Applied Machine Learning Modeling And Evaluation

What's being tested

Interviewers are probing whether you can turn an ambiguous product or integrity problem into a defensible applied machine learning plan: define the prediction target, construct labels, choose features, evaluate offline and online, set decision thresholds, and monitor outcomes after launch. At Meta scale, a Data Scientist is expected to reason about model quality through business and user metrics, not just AUC, because targeting, ranking, fraud, and location inference all create asymmetric costs and feedback loops. Strong answers show statistical judgment: how you handle biased labels, calibration, uncertainty, subgroup performance, and tradeoffs between engagement, revenue, safety, privacy, and fairness. The interviewer is not looking for production pipeline architecture; they are looking for whether your modeling choices would lead to better decisions.

Core knowledge

Problem formulation comes before model choice. State whether the task is classification, regression, ranking, uplift modeling, or multi-objective optimization. For rollout targeting, predicting “will use feature” is different from predicting “incremental lift if exposed,” which requires treatment-control data and estimates like $E[Y(1)-Y(0)\mid X]$ .
Label design is often the hardest part. A fraud label from chargebacks is delayed and biased toward detected fraud; a “home vs office vs public” label may rely on weak supervision from repeated nighttime presence, user-declared signals, or aggregate patterns. Always discuss label noise, time windows, leakage, and whether negatives are true negatives or merely unlabeled positives.
Feature engineering should map to causal or predictive mechanisms. For ads or shopping ranking, useful DS-level features include user affinity, item quality, price competitiveness, historical conversion rate, seller reliability, freshness, social proof, and query/context match. For privacy-sensitive inference, prefer aggregated, coarse, consented, and non-identifying features over raw location traces.
Train/validation/test splits must reflect deployment. Random splits can overstate performance when users, sellers, devices, or locations repeat across rows. Use time-based splits, user-level holdouts, seller-level holdouts, or geo-level validation when generalization across future behavior or unseen entities matters.
Baseline models are essential. Start with interpretable baselines such as logistic regression, regularized linear models, or simple scorecards, then compare to XGBoost, random forests, or neural ranking models if nonlinear interactions matter. A complex model is only justified if it improves decision quality, calibration, subgroup robustness, or ranking metrics.
Offline metrics should match the decision. For binary classification, report ROC-AUC, PR-AUC, precision, recall, false positive rate, false negative rate, and calibration. For ranking, use NDCG@K, MAP@K, MRR, expected revenue, conversion-weighted utility, and guardrails such as hide/report rates or buyer dissatisfaction.
Cost-sensitive evaluation is critical when errors are asymmetric.
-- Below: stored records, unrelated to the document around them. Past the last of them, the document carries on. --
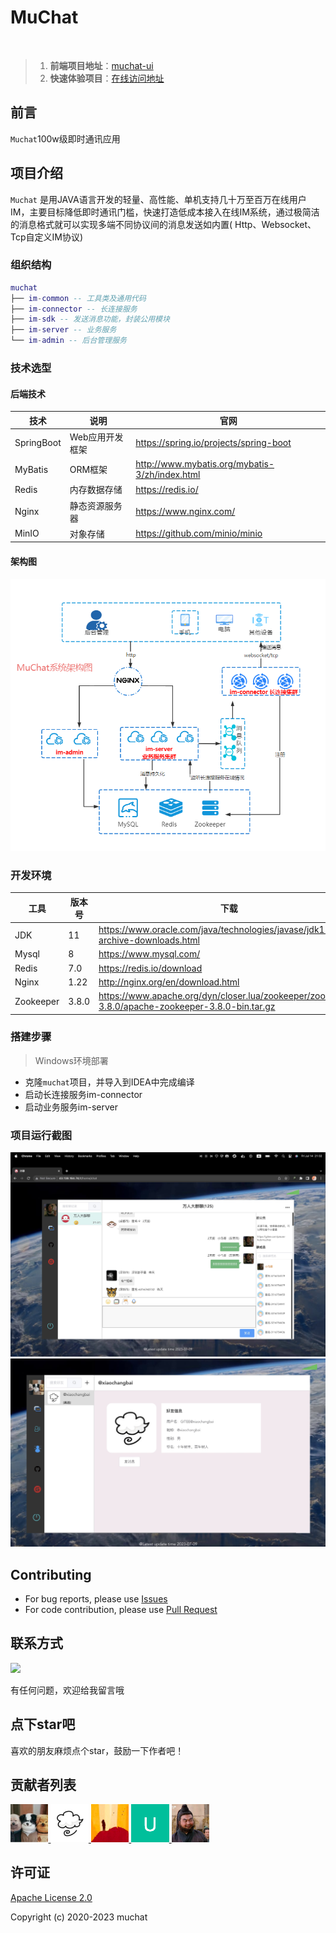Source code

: # MuChat

<br/>

> 1. **前端项目地址**：[muchat-ui](https://gitee.com/pisces-hub/muchat-ui)
> 2. **快速体验项目**：[在线访问地址](http://43.138.164.74)

## 前言

`Muchat`100w级即时通讯应用

## 项目介绍

`Muchat`
是用JAVA语言开发的轻量、高性能、单机支持几十万至百万在线用户IM，主要目标降低即时通讯门槛，快速打造低成本接入在线IM系统，通过极简洁的消息格式就可以实现多端不同协议间的消息发送如内置(
Http、Websocket、Tcp自定义IM协议)

### 组织结构

``` lua
muchat
├── im-common -- 工具类及通用代码
├── im-connector -- 长连接服务
├── im-sdk -- 发送消息功能，封装公用模块
├── im-server -- 业务服务
└── im-admin -- 后台管理服务
```

### 技术选型

#### 后端技术

| 技术         | 说明        | 官网                                             |
|------------|-----------|------------------------------------------------|
| SpringBoot | Web应用开发框架 | https://spring.io/projects/spring-boot         |
| MyBatis    | ORM框架     | http://www.mybatis.org/mybatis-3/zh/index.html |
| Redis      | 内存数据存储    | https://redis.io/                              |
| Nginx      | 静态资源服务器   | https://www.nginx.com/                         |
| MinIO      | 对象存储      | https://github.com/minio/minio                 |

#### 架构图

![系统架构图](docs/images/architecture.png)

### 开发环境

| 工具        | 版本号   | 下载                                                                                                |
|-----------|-------|---------------------------------------------------------------------------------------------------|
| JDK       | 11    | https://www.oracle.com/java/technologies/javase/jdk11-archive-downloads.html                      |
| Mysql     | 8     | https://www.mysql.com/                                                                            |
| Redis     | 7.0   | https://redis.io/download                                                                         |
| Nginx     | 1.22  | http://nginx.org/en/download.html                                                                 |
| Zookeeper | 3.8.0 | https://www.apache.org/dyn/closer.lua/zookeeper/zookeeper-3.8.0/apache-zookeeper-3.8.0-bin.tar.gz |

### 搭建步骤

> Windows环境部署

- 克隆`muchat`项目，并导入到IDEA中完成编译
- 启动长连接服务im-connector
- 启动业务服务im-server

### 项目运行截图

![聊天列表](docs/images/demo1.jpg)
![聊天列表](docs/images/demo3.jpg)

## Contributing

- For bug reports, please use [Issues](https://gitee.com/pisces-hub/muchat/issues)
- For code contribution, please use [Pull Request](https://gitee.com/pisces-hub/muchat/pulls)

## 联系方式

![](./docs/images/wx-public.png)

有任何问题，欢迎给我留言哦

## 点下star吧

喜欢的朋友麻烦点个star，鼓励一下作者吧！

## 贡献者列表

<p>
<a href="https://gitee.com/imalasong" target="_blank">
<img src="docs/images/assets/developer/imalasong.png" width="12%">
</a>
<a href="https://gitee.com/xiaochangbai" target="_blank">
<img src="docs/images/assets/developer/xiaochangbai.png" width="12%">
</a>
<a href="https://gitee.com/ilovea" target="_blank">
<img src="docs/images/assets/developer/ilovea.png" width="12%">
</a>
<a href="https://gitee.com/uimoa" target="_blank">
<img src="docs/images/assets/developer/uimoa.png" width="12%">
</a>
<a href="https://gitee.com/tomlia" target="_blank">
<img src="docs/images/assets/developer/tomlia.png" width="12%">
</a>
</p>

## 许可证

[Apache License 2.0](https://github.com/pisces-hub/muchat/blob/develop/LICENSE)

Copyright (c) 2020-2023 muchat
Define expected cost:
$\text{Expected Cost}(t)=C_{FP}\cdot FP(t)+C_{FN}\cdot FN(t)+C_{review}\cdot N_{review}(t)$
Choose thresholds based on business harm, user harm, review capacity, or risk tier rather than maximizing accuracy.
Calibration matters whenever scores drive thresholds, prioritization, or expected value. A calibrated model satisfies $P(Y=1\mid \hat p=s)\approx s$ . Use reliability curves, ECE, Brier score, Platt scaling, isotonic regression, and segment-level calibration checks by country, device type, traffic source, seller size, or user tenure.
Selection bias appears in ranking and rollout systems. Historical clicks and conversions are observed only for items users saw, so naïve training learns exposure policy artifacts. Discuss randomized exploration buckets, inverse propensity weighting, counterfactual evaluation, or interleaving tests when evaluating new ranking logic.
Multi-objective ranking requires explicit utility design. For shopping, a score might combine predicted purchase value, user satisfaction, seller quality, integrity risk, and diversity:
$S = w_1P(\text{purchase})\cdot \text{margin} + w_2P(\text{save}) - w_3P(\text{fraud}) - w_4P(\text{negative feedback})$
A strong answer explains how weights are set, constrained, and tested.
Fairness and subgroup analysis are model evaluation responsibilities. Check performance by protected or sensitive-adjacent groups where appropriate, plus operational segments like new users, small sellers, low-connectivity regions, and sparse-history users. Look for disparities in false positive rates, ranking exposure, calibration, and downstream outcomes.
Online evaluation closes the loop. Offline wins do not guarantee product wins because models change user behavior. Use A/B tests with primary metrics, guardrails, ramp plans, novelty effects, and long-term holdouts where needed. Monitor drift in feature distributions, score distributions, calibration, precision at actioned thresholds, and product metrics after launch.

Worked example

For “Evaluate fraud classifier with cost-sensitive metrics,” a strong candidate would start by clarifying the action: are high-risk cases blocked automatically, sent to manual review, stepped up for verification, or merely downranked? They would ask what counts as fraud, how labels arrive, the delay in confirmation, the cost of a false positive to legitimate users, and the cost of a false negative to the platform. The answer can be organized into four pillars: label and data quality, offline model evaluation, threshold and decision policy, and online monitoring. For offline evaluation, they would not stop at ROC-AUC; they would emphasize PR-AUC if fraud is rare, precision/recall at operational thresholds, calibration curves, and segment-level false positive rates.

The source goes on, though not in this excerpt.